■ HOW TO COMPLETE THIS TASK ■
Within the records, find every line that includes the word "Iterator" and copy it.

═══ INPUT RECORDS

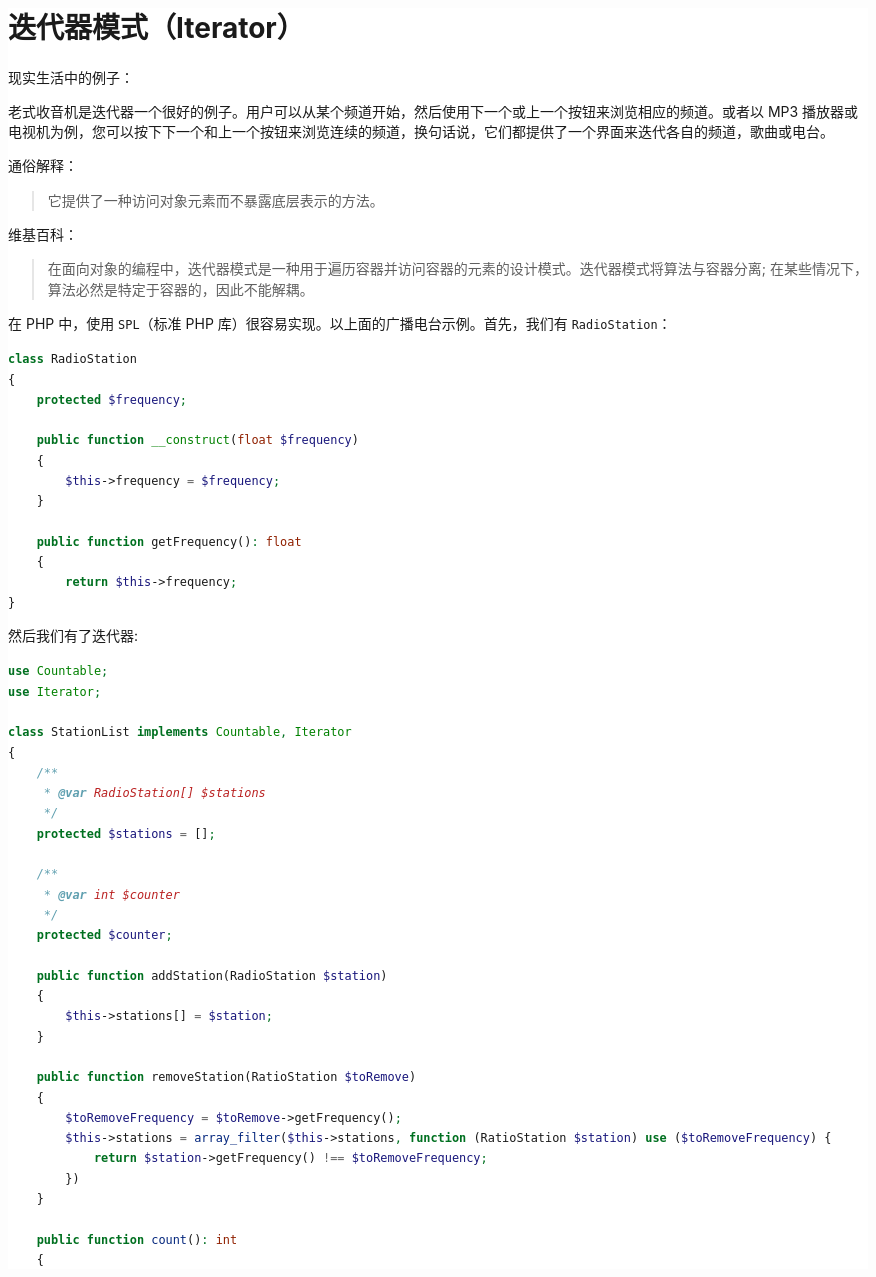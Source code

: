 # 迭代器模式（Iterator）

现实生活中的例子：

老式收音机是迭代器一个很好的例子。用户可以从某个频道开始，然后使用下一个或上一个按钮来浏览相应的频道。或者以 MP3 播放器或电视机为例，您可以按下下一个和上一个按钮来浏览连续的频道，换句话说，它们都提供了一个界面来迭代各自的频道，歌曲或电台。

通俗解释：

> 它提供了一种访问对象元素而不暴露底层表示的方法。

维基百科：

> 在面向对象的编程中，迭代器模式是一种用于遍历容器并访问容器的元素的设计模式。迭代器模式将算法与容器分离; 在某些情况下，算法必然是特定于容器的，因此不能解耦。

在 PHP 中，使用 `SPL`（标准 PHP 库）很容易实现。以上面的广播电台示例。首先，我们有 `RadioStation`：

```php
class RadioStation
{
    protected $frequency;

    public function __construct(float $frequency)
    {
        $this->frequency = $frequency;
    }

    public function getFrequency(): float
    {
        return $this->frequency;
}
```

然后我们有了迭代器:

```php
use Countable;
use Iterator;

class StationList implements Countable, Iterator
{
    /**
     * @var RadioStation[] $stations
     */
    protected $stations = [];

    /**
     * @var int $counter
     */
    protected $counter;

    public function addStation(RadioStation $station)
    {
        $this->stations[] = $station;
    }

    public function removeStation(RatioStation $toRemove)
    {
        $toRemoveFrequency = $toRemove->getFrequency();
        $this->stations = array_filter($this->stations, function (RatioStation $station) use ($toRemoveFrequency) {
            return $station->getFrequency() !== $toRemoveFrequency;
        })
    }

    public function count(): int
    {
```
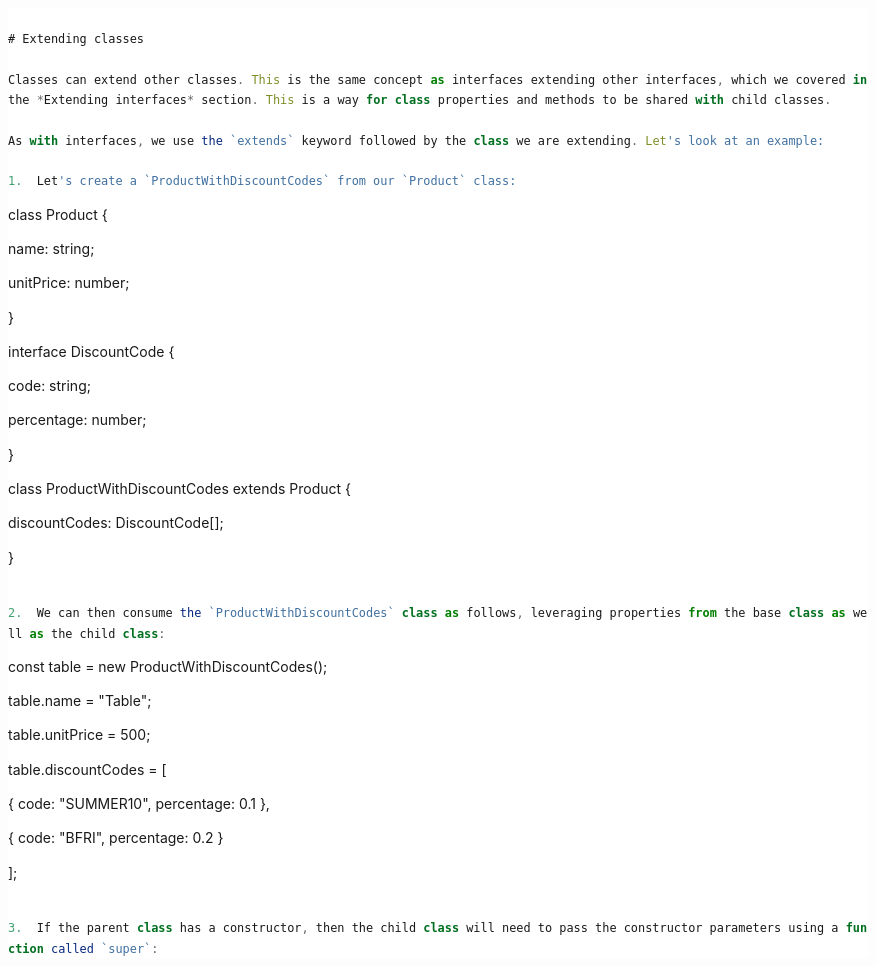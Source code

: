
 ```jsx

# Extending classes

Classes can extend other classes. This is the same concept as interfaces extending other interfaces, which we covered in the *Extending interfaces* section. This is a way for class properties and methods to be shared with child classes.

As with interfaces, we use the `extends` keyword followed by the class we are extending. Let's look at an example:

1.  Let's create a `ProductWithDiscountCodes` from our `Product` class:

```

class Product {

name: string;

unitPrice: number;

}

interface DiscountCode {

code: string;

percentage: number;

}

class ProductWithDiscountCodes extends Product {

discountCodes: DiscountCode[];

}

```jsx

2.  We can then consume the `ProductWithDiscountCodes` class as follows, leveraging properties from the base class as well as the child class:

```

const table = new ProductWithDiscountCodes();

table.name = "Table";

table.unitPrice = 500;

table.discountCodes = [

{ code: "SUMMER10", percentage: 0.1 },

{ code: "BFRI", percentage: 0.2 }

];

```jsx

3.  If the parent class has a constructor, then the child class will need to pass the constructor parameters using a function called `super`:

```
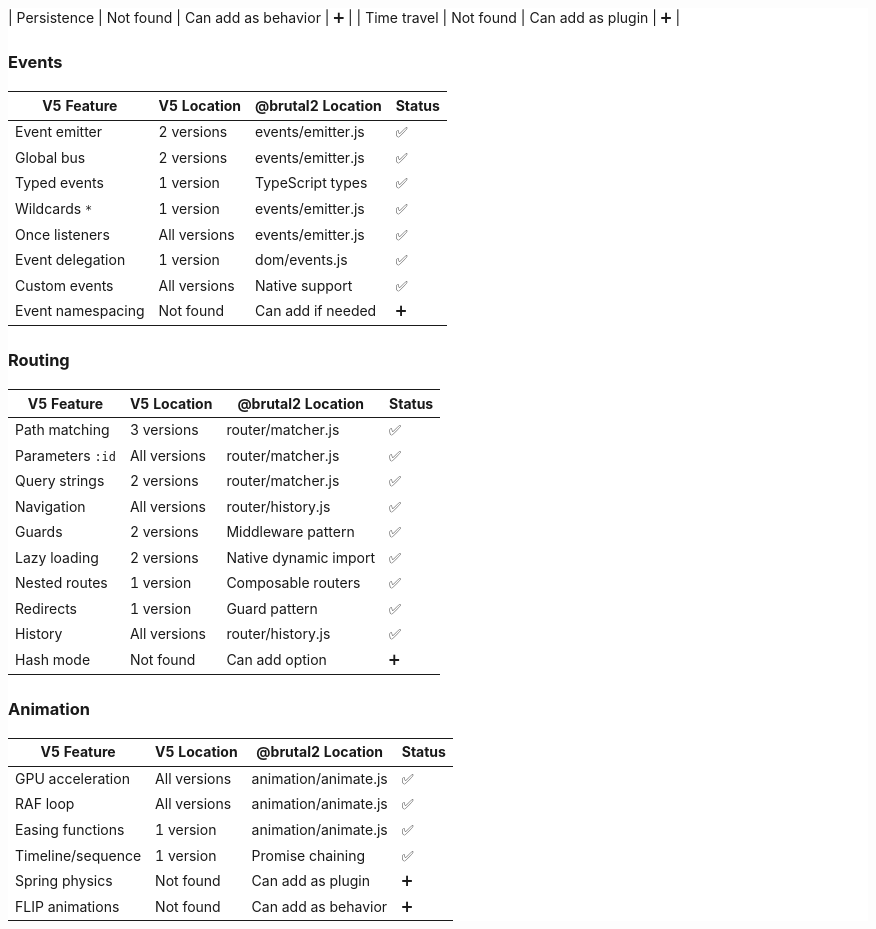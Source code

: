 | Persistence | Not found | Can add as behavior | ➕ |
| Time travel | Not found | Can add as plugin | ➕ |

### Events
| V5 Feature | V5 Location | @brutal2 Location | Status |
|-----------|-------------|-------------------|--------|
| Event emitter | 2 versions | events/emitter.js | ✅ |
| Global bus | 2 versions | events/emitter.js | ✅ |
| Typed events | 1 version | TypeScript types | ✅ |
| Wildcards `*` | 1 version | events/emitter.js | ✅ |
| Once listeners | All versions | events/emitter.js | ✅ |
| Event delegation | 1 version | dom/events.js | ✅ |
| Custom events | All versions | Native support | ✅ |
| Event namespacing | Not found | Can add if needed | ➕ |

### Routing
| V5 Feature | V5 Location | @brutal2 Location | Status |
|-----------|-------------|-------------------|--------|
| Path matching | 3 versions | router/matcher.js | ✅ |
| Parameters `:id` | All versions | router/matcher.js | ✅ |
| Query strings | 2 versions | router/matcher.js | ✅ |
| Navigation | All versions | router/history.js | ✅ |
| Guards | 2 versions | Middleware pattern | ✅ |
| Lazy loading | 2 versions | Native dynamic import | ✅ |
| Nested routes | 1 version | Composable routers | ✅ |
| Redirects | 1 version | Guard pattern | ✅ |
| History | All versions | router/history.js | ✅ |
| Hash mode | Not found | Can add option | ➕ |

### Animation
| V5 Feature | V5 Location | @brutal2 Location | Status |
|-----------|-------------|-------------------|--------|
| GPU acceleration | All versions | animation/animate.js | ✅ |
| RAF loop | All versions | animation/animate.js | ✅ |
| Easing functions | 1 version | animation/animate.js | ✅ |
| Timeline/sequence | 1 version | Promise chaining | ✅ |
| Spring physics | Not found | Can add as plugin | ➕ |
| FLIP animations | Not found | Can add as behavior | ➕ |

══════

■ WRITTEN ANSWER ■
: # 迭代器模式（Iterator）
use Iterator;
class StationList implements Countable, Iterator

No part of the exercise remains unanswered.